Chiara and Andrea, our hosts in Puglia, had mentioned visiting them on the way back from a day at the beach. But the day was lazy to the point where it was practically dark by the time we finished lunch and the mandatory coffee. And the Trulli were a bit out of the way for the homeward return.
Still, we made the effort, paid what I originally thought was an exorbitant amount of money to see what I assumed was ‘a house or two’, and walked in the direction of the Trulli.
The Trulli (singular, Trullo), are a group of UNESCO Heritage listed buildings. They were likely built some time before the 1700s, as unique structures designed, the stories say, specifically to avoid taxes.
By some accounts, the dry stone buildings, constructed without mortar, would be quickly dismantled when tax inspectors visited the area.

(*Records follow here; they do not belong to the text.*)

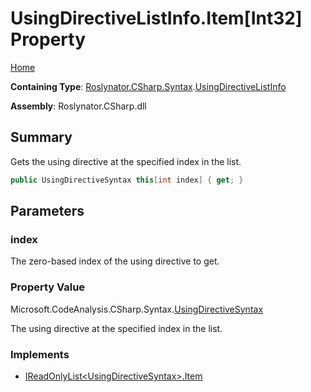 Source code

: # UsingDirectiveListInfo\.Item\[Int32\] Property

[Home](../../../../../README.md)

**Containing Type**: [Roslynator.CSharp.Syntax](../../README.md)\.[UsingDirectiveListInfo](../README.md)

**Assembly**: Roslynator\.CSharp\.dll

## Summary

Gets the using directive at the specified index in the list\.

```csharp
public UsingDirectiveSyntax this[int index] { get; }
```

## Parameters

### index



The zero\-based index of the using directive to get\. 

### Property Value

Microsoft\.CodeAnalysis\.CSharp\.Syntax\.[UsingDirectiveSyntax](https://docs.microsoft.com/en-us/dotnet/api/microsoft.codeanalysis.csharp.syntax.usingdirectivesyntax)

The using directive at the specified index in the list\.

### Implements

* [IReadOnlyList\<UsingDirectiveSyntax>.Item](https://docs.microsoft.com/en-us/dotnet/api/system.collections.generic.ireadonlylist-1.item)
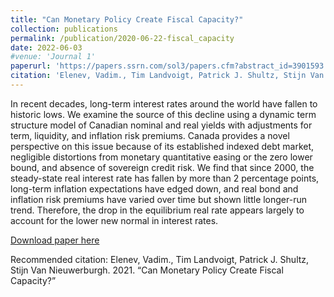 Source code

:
 ```yaml
---
title: "Can Monetary Policy Create Fiscal Capacity?"
collection: publications
permalink: /publication/2020-06-22-fiscal_capacity
date: 2022-06-03
#venue: 'Journal 1'
paperurl: 'https://papers.ssrn.com/sol3/papers.cfm?abstract_id=3901593'
citation: 'Elenev, Vadim., Tim Landvoigt, Patrick J. Shultz, Stijn Van Nieuwerburgh. 2021.  &quot;Can Monetary Policy Create Fiscal Capacity.&quot; <i>Federal Reserve Bank of San Francisco Working Paper </i>'
---
```

In recent decades, long-term interest rates around the world have fallen to historic lows.
We examine the source of this decline using a dynamic term structure model of Canadian
nominal and real yields with adjustments for term, liquidity, and inflation risk premiums.
Canada provides a novel perspective on this issue because of its established indexed debt
market, negligible distortions from monetary quantitative easing or the zero lower bound,
and absence of sovereign credit risk. We find that since 2000, the steady-state real interest
rate has fallen by more than 2 percentage points, long-term inflation expectations have
edged down, and real bond and inflation risk premiums have varied over time but shown
little longer-run trend. Therefore, the drop in the equilibrium real rate appears largely to account for the lower new normal in interest rates. 

[Download paper here](https://papers.ssrn.com/sol3/papers.cfm?abstract_id=3901593)

Recommended citation: Elenev, Vadim., Tim Landvoigt, Patrick J. Shultz, Stijn Van Nieuwerburgh. 2021. “Can Monetary Policy Create Fiscal Capacity?” 
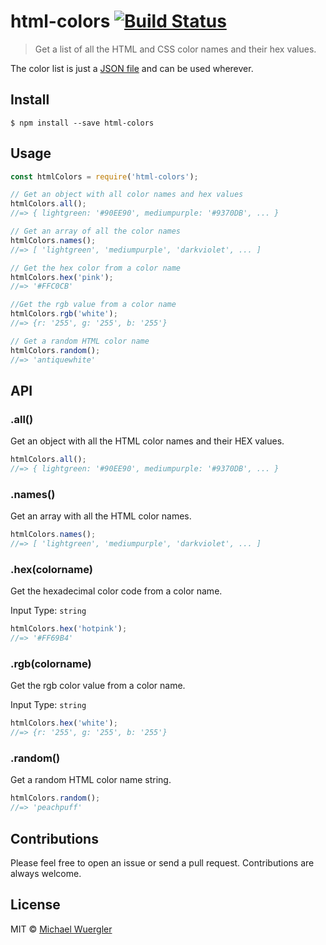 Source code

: # html-colors [![Build Status](https://travis-ci.org/radiovisual/html-colors.svg?branch=master)](https://travis-ci.org/radiovisual/html-colors)

> Get a list of all the HTML and CSS color names and their hex values.

The color list is just a [JSON file](html-colors.json) and can be used wherever.

## Install

```
$ npm install --save html-colors
```

## Usage

```js
const htmlColors = require('html-colors');

// Get an object with all color names and hex values
htmlColors.all();
//=> { lightgreen: '#90EE90', mediumpurple: '#9370DB', ... }

// Get an array of all the color names
htmlColors.names();
//=> [ 'lightgreen', 'mediumpurple', 'darkviolet', ... ]

// Get the hex color from a color name
htmlColors.hex('pink');
//=> '#FFC0CB'

//Get the rgb value from a color name
htmlColors.rgb('white');
//=> {r: '255', g: '255', b: '255'}

// Get a random HTML color name
htmlColors.random();
//=> 'antiquewhite'
```


## API

### .all()

Get an object with all the HTML color names and their HEX values.

```js
htmlColors.all();
//=> { lightgreen: '#90EE90', mediumpurple: '#9370DB', ... }
```

### .names()

Get an array with all the HTML color names.

```js
htmlColors.names();
//=> [ 'lightgreen', 'mediumpurple', 'darkviolet', ... ]
```

### .hex(colorname)

Get the hexadecimal color code from a color name.

Input Type: `string`<br/>

```js
htmlColors.hex('hotpink');
//=> '#FF69B4'
```

### .rgb(colorname)

Get the rgb color value from a color name.

Input Type: `string`<br/>

```js
htmlColors.hex('white');
//=> {r: '255', g: '255', b: '255'}
```

### .random()

Get a random HTML color name string.

```js
htmlColors.random();
//=> 'peachpuff'
```
## Contributions

Please feel free to open an issue or send a pull request. Contributions are always
welcome.

## License

MIT © [Michael Wuergler](http://numetriclabs.com)
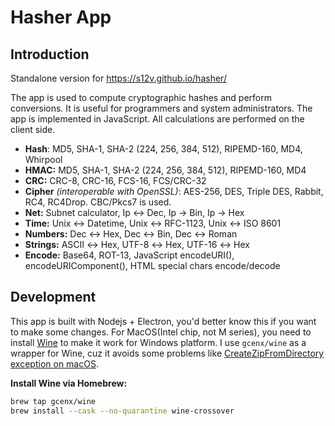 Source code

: # Hasher App

## Introduction

Standalone version for https://s12v.github.io/hasher/

The app is used to compute cryptographic hashes and perform conversions. 
It is useful for programmers and system administrators. 
The app is implemented in JavaScript. All calculations are performed on the client side.

* <b>Hash</b>: MD5, SHA-1, SHA-2 (224, 256, 384, 512), RIPEMD-160, MD4, Whirpool
* <b>HMAC:</b> MD5, SHA-1, SHA-2 (224, 256, 384, 512), RIPEMD-160, MD4
* <b>CRC:</b> CRC-8, CRC-16, FCS-16, FCS/CRC-32
* <b>Cipher</b> <i>(interoperable with OpenSSL)</i>: AES-256, DES, Triple DES, Rabbit, RC4, RC4Drop. CBC/Pkcs7 is used.
* <b>Net:</b> Subnet calculator, Ip ↔ Dec, Ip → Bin, Ip → Hex
* <b>Time:</b> Unix ↔ Datetime, Unix ↔ RFC-1123, Unix ↔ ISO 8601
* <b>Numbers:</b> Dec ↔ Hex, Dec ↔ Bin, Dec ↔ Roman
* <b>Strings:</b> ASCII ↔ Hex, UTF-8 ↔ Hex, UTF-16 ↔ Hex
* <b>Encode:</b> Base64, ROT-13, JavaScript encodeURI(), encodeURIComponent(), HTML special chars encode/decode

## Development

This app is built with Nodejs + Electron, you'd better know this if you want to make some changes. For MacOS(Intel chip, not M series), you need to install [Wine](https://www.winehq.org/) to make it work for Windows platform. I use `gcenx/wine` as a wrapper for Wine, cuz it avoids some problems like [CreateZipFromDirectory exception on macOS](https://github.com/Squirrel/Squirrel.Windows/issues/1605).

**Install Wine via Homebrew:**

```bash
brew tap gcenx/wine
brew install --cask --no-quarantine wine-crossover
```
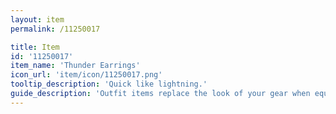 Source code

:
 ```yaml
---
layout: item
permalink: /11250017

title: Item
id: '11250017'
item_name: 'Thunder Earrings'
icon_url: 'item/icon/11250017.png'
tooltip_description: 'Quick like lightning.'
guide_description: 'Outfit items replace the look of your gear when equipped.'
---
```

Other versions suggest that the shape of the structures themselves prevented taxation. Each Trulli has a cone shaped roof, ending in an opening. This opening, when covered with a single large stone, presented a fairly weather-tight structure. However, removal of the stone allowed classification of the Trulli as non-sealed or non-permanent abodes: a loophole in the housing taxes.
I will acknowledge that the things look relatively sturdy, and have clearly stood the test of time. Still, a small part of me does not entirely believe in engineering, and would be slightly unwilling to sleep under all of those stones, for fear that a pigeon would land on the roof in the night and the whole thing would collapse.
We spent some time wandering around the village, looking at all the houses. Some of the Trulli have whitewashed symbols painted on the cone (although wiki informs me that in many cases these have been added only in the late 20th centry).
For those truly devoted Trulli fans, the town also boasts a Trulli church.
So. That’s it from the Trulli, but I thought you should all like to know that the evening ended, as so many great evenings do, with both icecream and sweets.